Ok I’ll mention one just to prove my point.
Yesterday, my cleaning lady came over and I was in the basement working on my stockpile (don’t judge me). I broke down a bunch of boxes from my old office and went to bring them upstairs. She was mopping my steps though… so I didn’t want to bother her. Instead, I placed the boxes next to my husband as he sat at his desk and then went back into my stockpile room to continue organizing that disaster.
All day long, he kept coming up and down without bringing up the boxes. The boxes were 6 inches from him FOR HOURS on a chair – not on the floor which meant that they were in SIGHT. Finally, at like 8 at night, I turned to him and said – “I can’t believe you haven’t brought those boxes up yet.”

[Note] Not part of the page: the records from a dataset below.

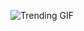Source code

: 
<!-- GIF_SECTION -->
![Trending GIF](https://media2.giphy.com/media/v1.Y2lkPThiYjIxNzcyM2JrNGZhazVxOXFucHd6ZW0wZmZ2MTVlZGMxZ2Z4OGlwMDY0amFsZSZlcD12MV9naWZzX3NlYXJjaCZjdD1n/6Wnvo39hEt48TNQmWf/giphy.gif)
<!-- END_GIF_SECTION -->
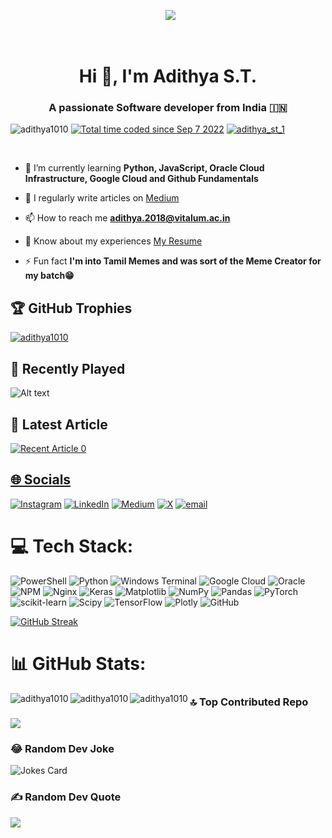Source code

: <div align="center">

  <img src="https://media2.giphy.com/media/qgQUggAC3Pfv687qPC/giphy.gif">

</div>  

<h1 align="center">Hi 👋, I'm Adithya S.T.</h1>

<h3 align="center">A passionate Software developer from India 🇮🇳</h3>



<p align="left"> <img src="https://komarev.com/ghpvc/?username=adithya1010&label=Profile%20views&color=0e75b6&style=flat" alt="adithya1010" /> <a href="https://wakatime.com/@6ffdcdd4-d8fc-4219-81e6-80384705f7c2"><img src="https://wakatime.com/badge/user/6ffdcdd4-d8fc-4219-81e6-80384705f7c2.svg" alt="Total time coded since Sep 7 2022" /></a> <a href="https://twitter.com/adithya_st_1" target="blank"><img src="https://img.shields.io/twitter/follow/adithya_st_1?logo=twitter&style=for-the-badge" alt="adithya_st_1" /></a>  </p> 



- 🌱 I’m currently learning **Python, JavaScript, Oracle Cloud Infrastructure, Google Cloud and Github Fundamentals**

- 📝 I regularly write articles on [Medium](https://medium.com/@adithya1010)

- 📫 How to reach me **adithya.2018@vitalum.ac.in**

- 📄 Know about my experiences [My Resume](https://flowcv.com/resume/b3tgd5slb4)

- ⚡ Fun fact **I'm into Tamil Memes and was sort of the Meme Creator for my batch😁**


              
              

<h2 id="heading">🏆 GitHub Trophies</h2>
<p align="left"> <a href="https://github.com/ryo-ma/github-profile-trophy"><img src="https://github-profile-trophy.vercel.app/?username=adithya1010&theme=radical" alt="adithya1010" /></a> </p>


         
 ## 🎵 Recently Played
![Alt text](https://spotify-recently-played-readme.vercel.app/api?user=9mna0longvf75vjt2s7g6t0md)

 ## 📝 Latest Article
 <a target="_blank" href="https://github-readme-medium-recent-article.vercel.app/medium/@adithya1010/0"><img src="https://github-readme-medium-recent-article.vercel.app/medium/@adithya1010/0" alt="Recent Article 0"> 


## 🌐 Socials
[![Instagram](https://img.shields.io/badge/Instagram-%23E4405F.svg?logo=Instagram&logoColor=white)](https://instagram.com/adithya_st) [![LinkedIn](https://img.shields.io/badge/LinkedIn-%230077B5.svg?logo=linkedin&logoColor=white)](https://linkedin.com/in/adithya-s-t-886810183) [![Medium](https://img.shields.io/badge/Medium-12100E?logo=medium&logoColor=white)](https://medium.com/@adithya1010) [![X](https://img.shields.io/badge/X-black.svg?logo=X&logoColor=white)](https://x.com/adithya_st_1)  [![email](https://img.shields.io/badge/Email-D14836?logo=gmail&logoColor=white)](mailto:adist1340@gmail.com) 

# 💻 Tech Stack:
![PowerShell](https://img.shields.io/badge/PowerShell-%235391FE.svg?style=for-the-badge&logo=powershell&logoColor=white) ![Python](https://img.shields.io/badge/python-3670A0?style=for-the-badge&logo=python&logoColor=ffdd54) ![Windows Terminal](https://img.shields.io/badge/Windows%20Terminal-%234D4D4D.svg?style=for-the-badge&logo=windows-terminal&logoColor=white) ![Google Cloud](https://img.shields.io/badge/GoogleCloud-%234285F4.svg?style=for-the-badge&logo=google-cloud&logoColor=white) ![Oracle](https://img.shields.io/badge/Oracle-F80000?style=for-the-badge&logo=oracle&logoColor=white) ![NPM](https://img.shields.io/badge/NPM-%23CB3837.svg?style=for-the-badge&logo=npm&logoColor=white) ![Nginx](https://img.shields.io/badge/nginx-%23009639.svg?style=for-the-badge&logo=nginx&logoColor=white) ![Keras](https://img.shields.io/badge/Keras-%23D00000.svg?style=for-the-badge&logo=Keras&logoColor=white) ![Matplotlib](https://img.shields.io/badge/Matplotlib-%23ffffff.svg?style=for-the-badge&logo=Matplotlib&logoColor=black) ![NumPy](https://img.shields.io/badge/numpy-%23013243.svg?style=for-the-badge&logo=numpy&logoColor=white) ![Pandas](https://img.shields.io/badge/pandas-%23150458.svg?style=for-the-badge&logo=pandas&logoColor=white) ![PyTorch](https://img.shields.io/badge/PyTorch-%23EE4C2C.svg?style=for-the-badge&logo=PyTorch&logoColor=white) ![scikit-learn](https://img.shields.io/badge/scikit--learn-%23F7931E.svg?style=for-the-badge&logo=scikit-learn&logoColor=white) ![Scipy](https://img.shields.io/badge/SciPy-%230C55A5.svg?style=for-the-badge&logo=scipy&logoColor=%white) ![TensorFlow](https://img.shields.io/badge/TensorFlow-%23FF6F00.svg?style=for-the-badge&logo=TensorFlow&logoColor=white) ![Plotly](https://img.shields.io/badge/Plotly-%233F4F75.svg?style=for-the-badge&logo=plotly&logoColor=white) ![GitHub](https://img.shields.io/badge/github-%23121011.svg?style=for-the-badge&logo=github&logoColor=white)

[![GitHub Streak](https://streak-stats.demolab.com?user=adithya1010)](https://git.io/streak-stats)

# 📊 GitHub Stats:
<p><img align="left" src="https://github-readme-stats.vercel.app/api/wakatime?username=adithya_st&show_icons=true&locale=en&layout=compact&theme=github_dark" alt="adithya1010" /></p>
<p><img align="left" src="https://github-readme-stats.vercel.app/api/top-langs?username=adithya1010&show_icons=true&locale=en&layout=compact&theme=github_dark" alt="adithya1010" /></p>


<p><img align="left" src="https://github-readme-stats.vercel.app/api?username=adithya1010&show_icons=true&locale=en&theme=github_dark" alt="adithya1010" /></p>


### 🔝 Top Contributed Repo
![](https://github-contributor-stats.vercel.app/api?username=adithya1010&limit=5&theme=dark&combine_all_yearly_contributions=true)

### 😂 Random Dev Joke
![Jokes Card](https://readme-jokes.vercel.app/api)


### ✍️ Random Dev Quote
![](https://quotes-github-readme.vercel.app/api?type=horizontal&theme=radical)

“Um… the boxes you’ve been sitting next to for the last 6 hours. You saw me put them there right?”
“Oh I thought you brought them up already?”
… what? I just about imploded.
“How could you think I brought them up if you’ve been sitting next to them for the entire day?”
And so on … and so forth. And of course once the faucet is opened… well, it just all came out.
I said some pretty mean things which made him completely shut down. The truth is – he is who he is.If I were really so concerned with the boxes, I should have just gone downstairs and got them. But instead, I put my husband through a test… and I don’t think that was very fair.
Would I prefer that he take notice of his environment and do things without me asking? OF COURSE! But we’ve been having this same fight for over 10 years and Bill is who he is. It’s just not going to happen. If I need something to be done, I literally have to spell it out, write a note, send an email. And that’s fine. I just have to keep remembering that this relationship works THAT way and THAT way only.
Do you test your spouse putting him up to a task you know he will fail? I really have to stop doing this but I don’t because there’s this little part of me that still wishes he will change into the version of him I have in my head.